### TASK OBJECTIVE:
In the listing below, locate the line with "- 👋 Hi, I’m @Ramadhan0277" and the line with "Pretty much looks", then output both and everything between them exactly, minus any pictures.

### STORED DATA:
━━━━━━
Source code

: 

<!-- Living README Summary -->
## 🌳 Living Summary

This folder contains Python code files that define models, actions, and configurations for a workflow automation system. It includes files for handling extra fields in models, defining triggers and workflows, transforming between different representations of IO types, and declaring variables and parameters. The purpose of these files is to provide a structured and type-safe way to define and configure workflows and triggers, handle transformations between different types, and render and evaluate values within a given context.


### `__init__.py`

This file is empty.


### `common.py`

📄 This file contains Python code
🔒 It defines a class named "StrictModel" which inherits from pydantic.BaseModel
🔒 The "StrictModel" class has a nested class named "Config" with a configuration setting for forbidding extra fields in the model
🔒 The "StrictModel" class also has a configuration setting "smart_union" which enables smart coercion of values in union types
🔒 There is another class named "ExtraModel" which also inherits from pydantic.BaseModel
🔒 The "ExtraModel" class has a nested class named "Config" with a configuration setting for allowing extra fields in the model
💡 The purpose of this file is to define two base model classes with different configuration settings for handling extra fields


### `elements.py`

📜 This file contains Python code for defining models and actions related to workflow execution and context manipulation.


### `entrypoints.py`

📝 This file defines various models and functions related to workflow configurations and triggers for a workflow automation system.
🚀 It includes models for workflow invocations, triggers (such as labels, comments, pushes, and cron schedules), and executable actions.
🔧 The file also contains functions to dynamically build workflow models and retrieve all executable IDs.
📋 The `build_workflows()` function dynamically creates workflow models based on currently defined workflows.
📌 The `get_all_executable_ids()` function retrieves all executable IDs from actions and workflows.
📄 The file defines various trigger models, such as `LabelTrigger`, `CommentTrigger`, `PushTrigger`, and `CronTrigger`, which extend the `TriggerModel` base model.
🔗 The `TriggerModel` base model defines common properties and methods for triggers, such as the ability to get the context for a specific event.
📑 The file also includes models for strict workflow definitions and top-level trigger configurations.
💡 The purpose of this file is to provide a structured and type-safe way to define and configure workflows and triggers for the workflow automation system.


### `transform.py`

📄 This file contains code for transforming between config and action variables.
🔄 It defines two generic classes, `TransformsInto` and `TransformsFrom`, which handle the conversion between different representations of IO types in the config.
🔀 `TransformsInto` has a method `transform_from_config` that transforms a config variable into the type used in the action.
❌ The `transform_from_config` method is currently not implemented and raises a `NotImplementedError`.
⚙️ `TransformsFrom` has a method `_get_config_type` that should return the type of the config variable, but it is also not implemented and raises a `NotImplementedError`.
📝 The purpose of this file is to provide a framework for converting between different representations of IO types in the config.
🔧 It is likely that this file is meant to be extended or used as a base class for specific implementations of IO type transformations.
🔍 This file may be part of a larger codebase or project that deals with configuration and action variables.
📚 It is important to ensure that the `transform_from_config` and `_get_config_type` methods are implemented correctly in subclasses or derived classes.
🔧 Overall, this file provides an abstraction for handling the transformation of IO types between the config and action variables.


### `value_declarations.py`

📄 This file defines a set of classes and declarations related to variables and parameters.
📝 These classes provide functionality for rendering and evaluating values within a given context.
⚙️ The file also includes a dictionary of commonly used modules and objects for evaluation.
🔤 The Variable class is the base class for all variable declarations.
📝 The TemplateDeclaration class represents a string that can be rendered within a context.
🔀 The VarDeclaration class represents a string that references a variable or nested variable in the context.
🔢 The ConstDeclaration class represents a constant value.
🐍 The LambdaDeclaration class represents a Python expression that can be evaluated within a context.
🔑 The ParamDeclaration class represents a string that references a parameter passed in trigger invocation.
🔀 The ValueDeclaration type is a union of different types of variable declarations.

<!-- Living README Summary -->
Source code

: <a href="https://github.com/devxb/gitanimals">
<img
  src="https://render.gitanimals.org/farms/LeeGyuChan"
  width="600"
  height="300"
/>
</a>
━━━━━━
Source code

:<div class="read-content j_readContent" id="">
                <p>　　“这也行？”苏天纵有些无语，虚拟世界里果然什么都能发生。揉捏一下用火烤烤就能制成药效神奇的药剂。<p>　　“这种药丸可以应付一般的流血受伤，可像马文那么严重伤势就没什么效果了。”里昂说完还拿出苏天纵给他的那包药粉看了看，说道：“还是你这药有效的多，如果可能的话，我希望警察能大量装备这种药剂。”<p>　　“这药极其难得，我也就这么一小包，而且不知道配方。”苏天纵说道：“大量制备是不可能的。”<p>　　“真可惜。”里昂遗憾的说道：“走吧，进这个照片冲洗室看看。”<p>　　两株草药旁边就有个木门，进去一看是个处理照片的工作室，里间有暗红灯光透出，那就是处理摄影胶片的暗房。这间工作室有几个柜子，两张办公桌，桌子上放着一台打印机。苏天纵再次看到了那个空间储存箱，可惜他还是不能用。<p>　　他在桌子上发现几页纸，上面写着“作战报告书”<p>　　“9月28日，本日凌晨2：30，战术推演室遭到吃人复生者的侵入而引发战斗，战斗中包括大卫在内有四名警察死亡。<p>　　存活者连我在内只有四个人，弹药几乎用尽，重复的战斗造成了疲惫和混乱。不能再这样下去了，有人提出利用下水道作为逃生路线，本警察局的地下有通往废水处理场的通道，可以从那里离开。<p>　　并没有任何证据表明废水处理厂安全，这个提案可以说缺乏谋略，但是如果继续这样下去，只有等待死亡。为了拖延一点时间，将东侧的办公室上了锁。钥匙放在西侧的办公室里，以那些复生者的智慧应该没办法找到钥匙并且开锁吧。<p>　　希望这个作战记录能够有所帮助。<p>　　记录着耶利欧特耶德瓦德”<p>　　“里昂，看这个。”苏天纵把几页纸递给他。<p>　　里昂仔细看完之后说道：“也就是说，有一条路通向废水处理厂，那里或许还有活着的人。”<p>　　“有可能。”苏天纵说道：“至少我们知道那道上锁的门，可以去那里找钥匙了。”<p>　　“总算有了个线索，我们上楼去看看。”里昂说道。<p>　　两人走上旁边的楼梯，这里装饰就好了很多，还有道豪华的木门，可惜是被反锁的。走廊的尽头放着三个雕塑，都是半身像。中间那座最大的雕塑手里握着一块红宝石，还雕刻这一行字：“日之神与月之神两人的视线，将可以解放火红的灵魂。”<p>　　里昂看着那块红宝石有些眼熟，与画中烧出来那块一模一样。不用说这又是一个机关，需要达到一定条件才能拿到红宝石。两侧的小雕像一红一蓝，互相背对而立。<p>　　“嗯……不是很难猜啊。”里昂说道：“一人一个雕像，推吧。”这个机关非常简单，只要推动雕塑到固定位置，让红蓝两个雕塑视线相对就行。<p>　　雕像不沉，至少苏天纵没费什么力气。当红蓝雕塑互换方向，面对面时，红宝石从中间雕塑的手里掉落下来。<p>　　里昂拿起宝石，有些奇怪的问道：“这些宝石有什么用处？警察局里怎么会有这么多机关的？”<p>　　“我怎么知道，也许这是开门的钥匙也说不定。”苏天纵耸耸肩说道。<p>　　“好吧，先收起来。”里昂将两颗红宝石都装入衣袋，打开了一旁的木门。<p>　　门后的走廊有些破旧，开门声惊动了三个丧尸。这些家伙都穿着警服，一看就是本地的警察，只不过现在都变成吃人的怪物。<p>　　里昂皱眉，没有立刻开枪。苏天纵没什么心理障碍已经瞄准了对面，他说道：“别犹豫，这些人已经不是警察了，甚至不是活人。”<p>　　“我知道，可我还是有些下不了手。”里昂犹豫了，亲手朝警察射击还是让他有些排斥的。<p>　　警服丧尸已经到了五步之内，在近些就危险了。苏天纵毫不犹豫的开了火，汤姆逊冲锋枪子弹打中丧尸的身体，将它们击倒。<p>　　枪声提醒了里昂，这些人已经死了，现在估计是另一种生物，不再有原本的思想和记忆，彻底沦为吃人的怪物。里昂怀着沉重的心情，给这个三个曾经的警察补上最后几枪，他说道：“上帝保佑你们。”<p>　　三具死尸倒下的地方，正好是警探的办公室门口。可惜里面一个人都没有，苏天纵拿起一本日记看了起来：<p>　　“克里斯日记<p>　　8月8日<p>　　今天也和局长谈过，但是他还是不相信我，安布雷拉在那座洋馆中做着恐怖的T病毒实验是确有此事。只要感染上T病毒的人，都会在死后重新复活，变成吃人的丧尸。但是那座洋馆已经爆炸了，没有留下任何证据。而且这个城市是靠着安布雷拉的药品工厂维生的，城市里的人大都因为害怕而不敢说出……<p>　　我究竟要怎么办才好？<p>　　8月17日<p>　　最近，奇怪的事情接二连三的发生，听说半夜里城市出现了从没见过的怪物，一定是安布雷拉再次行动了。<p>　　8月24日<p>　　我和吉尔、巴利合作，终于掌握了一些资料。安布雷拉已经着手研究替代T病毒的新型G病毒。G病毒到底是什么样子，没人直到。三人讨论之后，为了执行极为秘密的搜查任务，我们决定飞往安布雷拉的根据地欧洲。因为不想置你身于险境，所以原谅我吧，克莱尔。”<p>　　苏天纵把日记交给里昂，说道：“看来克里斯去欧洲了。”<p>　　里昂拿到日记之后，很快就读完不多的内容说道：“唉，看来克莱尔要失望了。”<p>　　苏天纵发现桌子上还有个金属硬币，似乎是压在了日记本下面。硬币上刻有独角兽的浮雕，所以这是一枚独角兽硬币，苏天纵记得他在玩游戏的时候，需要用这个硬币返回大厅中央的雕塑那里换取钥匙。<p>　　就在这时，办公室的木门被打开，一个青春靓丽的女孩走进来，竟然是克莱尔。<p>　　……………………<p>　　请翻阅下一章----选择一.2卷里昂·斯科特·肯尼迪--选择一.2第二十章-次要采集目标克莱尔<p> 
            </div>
━━━━━━
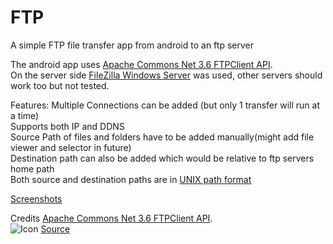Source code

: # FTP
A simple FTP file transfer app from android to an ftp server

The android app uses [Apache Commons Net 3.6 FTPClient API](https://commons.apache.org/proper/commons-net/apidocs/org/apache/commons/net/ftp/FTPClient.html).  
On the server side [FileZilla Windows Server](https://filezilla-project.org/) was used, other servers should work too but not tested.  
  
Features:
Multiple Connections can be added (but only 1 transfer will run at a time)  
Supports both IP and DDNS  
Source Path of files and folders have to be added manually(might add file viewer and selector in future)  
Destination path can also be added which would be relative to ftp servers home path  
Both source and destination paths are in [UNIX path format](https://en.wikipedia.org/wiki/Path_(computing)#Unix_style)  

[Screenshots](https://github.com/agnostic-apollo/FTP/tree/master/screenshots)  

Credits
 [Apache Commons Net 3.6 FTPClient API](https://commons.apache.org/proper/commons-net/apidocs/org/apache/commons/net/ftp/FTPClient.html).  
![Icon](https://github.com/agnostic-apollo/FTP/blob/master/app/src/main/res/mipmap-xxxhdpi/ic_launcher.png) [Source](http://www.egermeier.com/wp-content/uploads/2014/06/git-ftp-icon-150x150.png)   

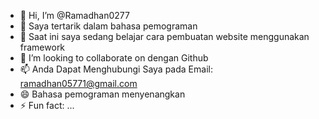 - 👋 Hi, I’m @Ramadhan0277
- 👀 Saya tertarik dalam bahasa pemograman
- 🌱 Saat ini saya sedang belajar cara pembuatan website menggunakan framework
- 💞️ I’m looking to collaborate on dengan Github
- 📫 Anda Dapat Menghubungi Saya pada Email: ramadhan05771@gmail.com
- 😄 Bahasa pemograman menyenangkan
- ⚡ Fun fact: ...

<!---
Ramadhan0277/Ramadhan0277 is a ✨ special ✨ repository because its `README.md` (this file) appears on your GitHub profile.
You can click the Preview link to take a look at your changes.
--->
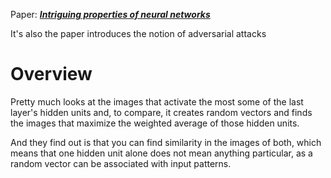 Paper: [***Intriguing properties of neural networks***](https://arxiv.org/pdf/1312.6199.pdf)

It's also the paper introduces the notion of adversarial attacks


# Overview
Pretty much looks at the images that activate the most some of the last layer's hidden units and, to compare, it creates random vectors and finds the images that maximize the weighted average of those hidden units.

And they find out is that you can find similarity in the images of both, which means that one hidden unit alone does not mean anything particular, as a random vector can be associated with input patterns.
━━━━━━
### TASK RESULT:
 - 👋 Hi, I’m @Ramadhan0277
- 👀 Saya tertarik dalam bahasa pemograman
- 🌱 Saat ini saya sedang belajar cara pembuatan website menggunakan framework
- 💞️ I’m looking to collaborate on dengan Github
- 📫 Anda Dapat Menghubungi Saya pada Email: ramadhan05771@gmail.com
- 😄 Bahasa pemograman menyenangkan
- ⚡ Fun fact: ...

<!---
Ramadhan0277/Ramadhan0277 is a ✨ special ✨ repository because its `README.md` (this file) appears on your GitHub profile.
You can click the Preview link to take a look at your changes.
--->
 Paper: [***Intriguing properties of neural networks***](https://arxiv.org/pdf/1312.6199.pdf)

It's also the paper introduces the notion of adversarial attacks


# Overview
Pretty much looks at the images that activate the most some of the last layer's hidden units and, to compare, it creates random vectors and finds the images that maximize the weighted average of those hidden units.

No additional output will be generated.